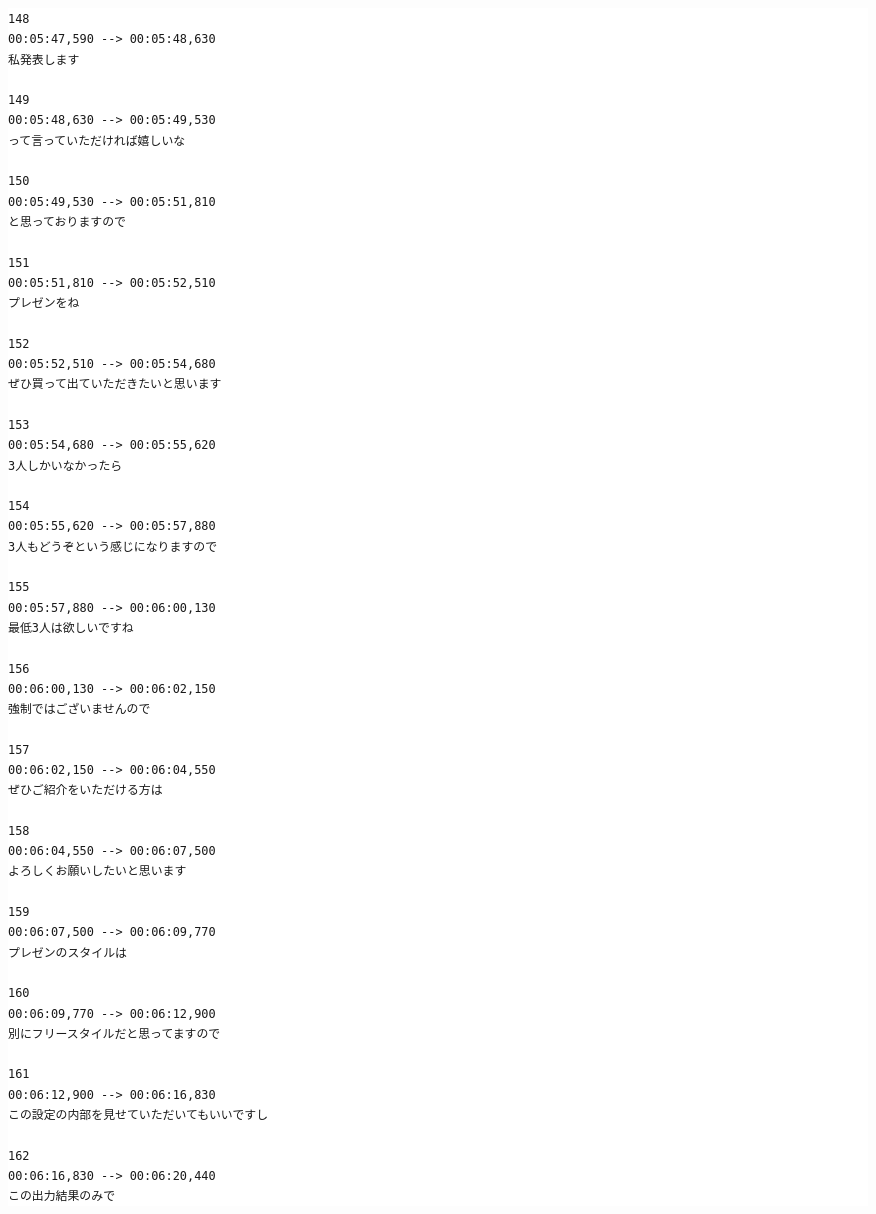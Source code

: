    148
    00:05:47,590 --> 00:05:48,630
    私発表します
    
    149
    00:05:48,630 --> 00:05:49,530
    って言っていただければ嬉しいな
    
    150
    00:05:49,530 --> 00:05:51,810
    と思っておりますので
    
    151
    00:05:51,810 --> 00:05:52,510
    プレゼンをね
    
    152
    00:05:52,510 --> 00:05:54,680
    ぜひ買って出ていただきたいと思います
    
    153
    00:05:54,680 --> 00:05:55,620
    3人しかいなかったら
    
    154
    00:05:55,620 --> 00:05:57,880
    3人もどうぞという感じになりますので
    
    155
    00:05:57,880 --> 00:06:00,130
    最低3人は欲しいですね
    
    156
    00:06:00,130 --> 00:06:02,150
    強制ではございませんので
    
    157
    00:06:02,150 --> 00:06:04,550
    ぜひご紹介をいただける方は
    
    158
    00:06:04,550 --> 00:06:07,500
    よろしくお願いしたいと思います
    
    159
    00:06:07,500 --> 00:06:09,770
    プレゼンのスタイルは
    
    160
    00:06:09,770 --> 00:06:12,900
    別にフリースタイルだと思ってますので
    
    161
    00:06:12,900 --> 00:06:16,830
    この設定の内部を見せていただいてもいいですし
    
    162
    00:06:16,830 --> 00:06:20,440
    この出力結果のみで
_ _ _ _ _
Write out the lines of the material above exactly, from its first line through the line that contains "00:06:12,900 --> 00:06:16,830", so that no picture appears in the copy.

Source code

:    148
    00:05:47,590 --> 00:05:48,630
    私発表します
    
    149
    00:05:48,630 --> 00:05:49,530
    って言っていただければ嬉しいな
    
    150
    00:05:49,530 --> 00:05:51,810
    と思っておりますので
    
    151
    00:05:51,810 --> 00:05:52,510
    プレゼンをね
    
    152
    00:05:52,510 --> 00:05:54,680
    ぜひ買って出ていただきたいと思います
    
    153
    00:05:54,680 --> 00:05:55,620
    3人しかいなかったら
    
    154
    00:05:55,620 --> 00:05:57,880
    3人もどうぞという感じになりますので
    
    155
    00:05:57,880 --> 00:06:00,130
    最低3人は欲しいですね
    
    156
    00:06:00,130 --> 00:06:02,150
    強制ではございませんので
    
    157
    00:06:02,150 --> 00:06:04,550
    ぜひご紹介をいただける方は
    
    158
    00:06:04,550 --> 00:06:07,500
    よろしくお願いしたいと思います
    
    159
    00:06:07,500 --> 00:06:09,770
    プレゼンのスタイルは
    
    160
    00:06:09,770 --> 00:06:12,900
    別にフリースタイルだと思ってますので
    
    161
    00:06:12,900 --> 00:06:16,830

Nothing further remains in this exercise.